State · WARN Act layoffs · IA

Iowa Mass Layoffs

No WARN Act filings are on record for Iowa yet — its workforce agency does not publish machine-readable notices that we ingest. The federal WARN Act still applies.

No WARN Act filings are on record for Iowa yet.

Iowa’s workforce agency does not currently publish WARN notices in a machine-readable form that we ingest. The federal WARN Act still applies here — employers with 100+ staff must give 60 days’ notice before a mass layoff or plant closing. As Iowa filings become available we add them. Meanwhile, explore the states with filings on record or the largest layoffs nationwide.

Iowa WARN threshold: Employers must file WARN notices when laying off 25+ workers. Iowa has a stricter threshold than the federal 100-employee minimum.

Reading Iowa's WARN Act Filings

Iowa has 0 WARN notices on record affecting 0 workers, with the most recent filing dated unknown. Reporting floor: 25+ workers (stricter than federal — captures mid-sized layoffs the federal threshold misses).

Average notice size: 0 workers — smaller events (single-line closures, partial-facility layoffs at the WARN threshold). WARN Act framework + worker rights →

A few caveats are worth keeping in mind when you read these numbers. WARN notices are advance warnings, not confirmed outcomes — some filings are later withdrawn, postponed, or end up affecting fewer people than first projected, while voluntary buyouts and slow attrition never appear in this dataset at all. The law also exempts smaller employers and any layoff below the reporting threshold, so a quiet state on this page is not automatically a healthy labor market; it may simply file fewer covered notices. Treat these totals as a floor on visible disruption and a timeline of the largest, best-documented cuts, then open an individual notice to see the employer, the location, and the effective date behind each figure.

Layoff Resources

Frequently Asked Questions

How many WARN Act layoffs have occurred in Iowa?

Iowa has 0 WARN Act notices on file, affecting a total of 0 workers. The average notice affects 0 workers.

What is the WARN Act threshold in Iowa?

Iowa requires WARN Act notification when employers lay off 25 or more workers. This is stricter than the federal threshold of 100 employees, meaning more layoffs are captured in Iowa.

Does Iowa have its own mini-WARN Act?

Yes, Iowa has a state-level WARN law with a lower threshold of 25 employees, providing broader worker protections than the federal law.

What should I do if my employer files a WARN notice in Iowa?

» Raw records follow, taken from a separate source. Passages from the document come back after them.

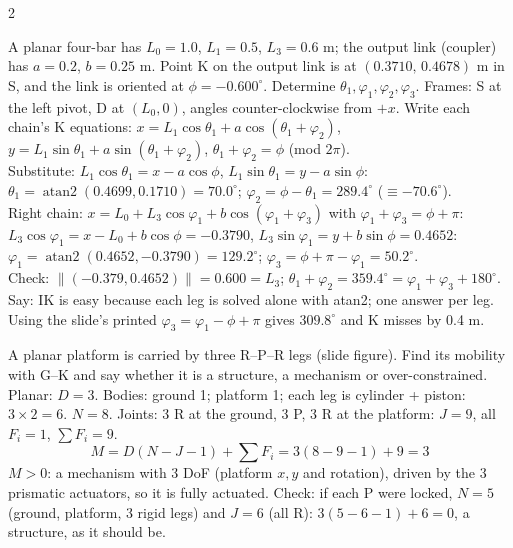 \begin{multicols}{2}
\begin{examq}
A planar four-bar has $L_0=1.0$, $L_1=0.5$, $L_3=0.6$ m; the output link (coupler) has $a=0.2$, $b=0.25$ m. Point K on the output link is at $(0.3710,\,0.4678)$ m in {S}, and the link is oriented at $\phi=-0.600^\circ$. Determine $\theta_1,\varphi_1,\varphi_2,\varphi_3$.
\solution
Frames: {S} at the left pivot, {D} at $(L_0,0)$, angles counter-clockwise from $+x$. Write each chain's K equations: $x=L_1\cos\theta_1+a\cos(\theta_1+\varphi_2)$, $y=L_1\sin\theta_1+a\sin(\theta_1+\varphi_2)$, $\theta_1+\varphi_2=\phi$ (mod $2\pi$).\\
Substitute: $L_1\cos\theta_1=x-a\cos\phi$, $L_1\sin\theta_1=y-a\sin\phi$: $\theta_1=\operatorname{atan2}(0.4699,0.1710)=\boxed{70.0^\circ}$; $\varphi_2=\phi-\theta_1=\boxed{289.4^\circ}$ ($\equiv-70.6^\circ$).\\
Right chain: $x=L_0+L_3\cos\varphi_1+b\cos(\varphi_1+\varphi_3)$ with $\varphi_1+\varphi_3=\phi+\pi$: $L_3\cos\varphi_1=x-L_0+b\cos\phi=-0.3790$, $L_3\sin\varphi_1=y+b\sin\phi=0.4652$: $\varphi_1=\operatorname{atan2}(0.4652,-0.3790)=\boxed{129.2^\circ}$; $\varphi_3=\phi+\pi-\varphi_1=\boxed{50.2^\circ}$.\\
Check: $\lVert(-0.379,0.4652)\rVert=0.600=L_3$; $\theta_1+\varphi_2=359.4^\circ=\varphi_1+\varphi_3+180^\circ$. Say: IK is easy because each leg is solved alone with atan2; one answer per leg. Using the slide's printed $\varphi_3=\varphi_1-\phi+\pi$ gives $309.8^\circ$ and K misses by 0.4 m.
\end{examq}

\begin{examq}
A planar platform is carried by three R--P--R legs (slide figure). Find its mobility with G--K and say whether it is a structure, a mechanism or over-constrained.
\solution
Planar: $D=3$. Bodies: ground 1; platform 1; each leg is cylinder + piston: $3\times2=6$. $N=8$. Joints: 3 R at the ground, 3 P, 3 R at the platform: $J=9$, all $F_i=1$, $\sum F_i=9$.
\[M=D(N-J-1)+\sum F_i=3(8-9-1)+9=\boxed{3}\]
$M>0$: a mechanism with 3 DoF (platform $x,y$ and rotation), driven by the 3 prismatic actuators, so it is fully actuated. Check: if each P were locked, $N=5$ (ground, platform, 3 rigid legs) and $J=6$ (all R): $3(5-6-1)+6=0$, a structure, as it should be.
\end{examq}


\end{multicols}
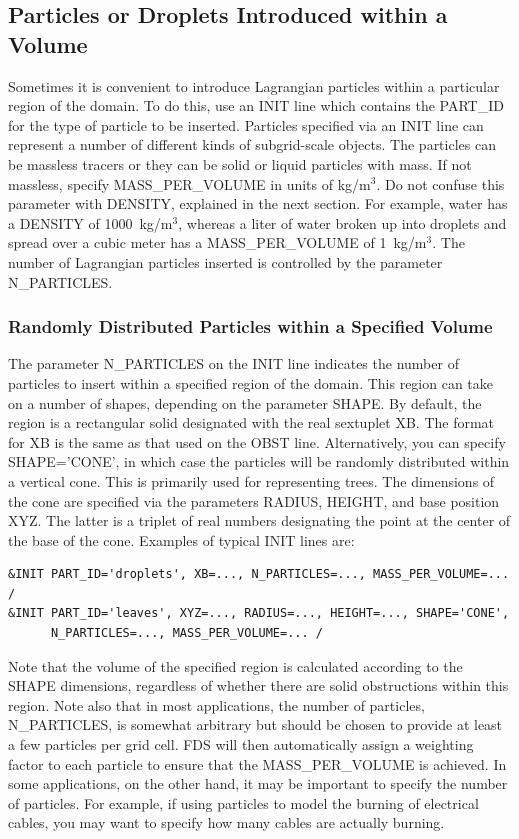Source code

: \documentclass[11pt]{book}
\begin{document}
\subsection{Particles or Droplets Introduced within a Volume}
\label{info:initial_droplets}

Sometimes it is convenient to introduce Lagrangian particles within a particular region of the domain. To do this, use an {\ct INIT} line which contains the {\ct PART\_ID} for the type of particle to be inserted. Particles specified via an {\ct INIT} line can represent a number of different kinds of subgrid-scale objects. The particles can be massless tracers or they can be solid or liquid particles with mass. If not massless, specify {\ct MASS\_PER\_VOLUME} in units of kg/m$^3$. Do not confuse this parameter with {\ct DENSITY}, explained in the next section. For example, water has a {\ct DENSITY} of 1000~kg/m$^3$, whereas a liter of water broken up into droplets and spread over a cubic meter has a {\ct MASS\_PER\_VOLUME} of 1~kg/m$^3$. The number of Lagrangian particles inserted is controlled by the parameter {\ct N\_PARTICLES}.

\subsubsection{Randomly Distributed Particles within a Specified Volume}

The parameter {\ct N\_PARTICLES} on the {\ct INIT} line indicates the number of particles to insert within a specified region of the domain. This region can take on a number of shapes, depending on the parameter {\ct SHAPE}. By default, the region is a rectangular solid designated with the real sextuplet {\ct XB}. The format for {\ct XB} is the same as that used on the {\ct OBST} line. Alternatively, you can specify {\ct SHAPE='CONE'}, in which case the particles will be randomly distributed within a vertical cone. This is primarily used for representing trees. The dimensions of the cone are specified via the parameters {\ct RADIUS}, {\ct HEIGHT}, and base position {\ct XYZ}. The latter is a triplet of real numbers designating the point at the center of the base of the cone. Examples of typical {\ct INIT} lines are:
\begin{lstlisting}
&INIT PART_ID='droplets', XB=..., N_PARTICLES=..., MASS_PER_VOLUME=... /
&INIT PART_ID='leaves', XYZ=..., RADIUS=..., HEIGHT=..., SHAPE='CONE',
      N_PARTICLES=..., MASS_PER_VOLUME=... /
\end{lstlisting}
Note that the volume of the specified region is calculated according to the {\ct SHAPE} dimensions, regardless of whether there are solid obstructions within this region. Note also that in most applications, the number of particles, {\ct N\_PARTICLES}, is somewhat arbitrary but should be chosen to provide at least a few particles per grid cell. FDS will then automatically assign a weighting factor to each particle to ensure that the {\ct MASS\_PER\_VOLUME} is achieved. In some applications, on the other hand, it may be important to specify the number of particles. For example, if using particles to model the burning of electrical cables, you may want to specify how many cables are actually burning.
\end{document}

If your employer files a WARN notice, you are entitled to 60 days advance notification. You should immediately file for unemployment benefits through Iowa's workforce agency, explore COBRA health coverage options, and contact your local rapid response team for retraining programs.

Where does this Iowa layoff data come from?

This data comes from official WARN Act filings submitted to the U.S. Department of Labor and state workforce agencies. Employers are legally required to report mass layoffs and plant closings meeting WARN thresholds.

Related

Data sourced from official state WARN-Act layoff registries. See our methodology for details. Retrieved and formatted by PlainLayoffs Editorial

Source: State labor departments — WARN Act notices Iowa WARN Act mass-layoff filings · 2026 WARN notices required by federal law for mass layoffs of 50+ workers; state-by-state filings aggregated from labor department feeds.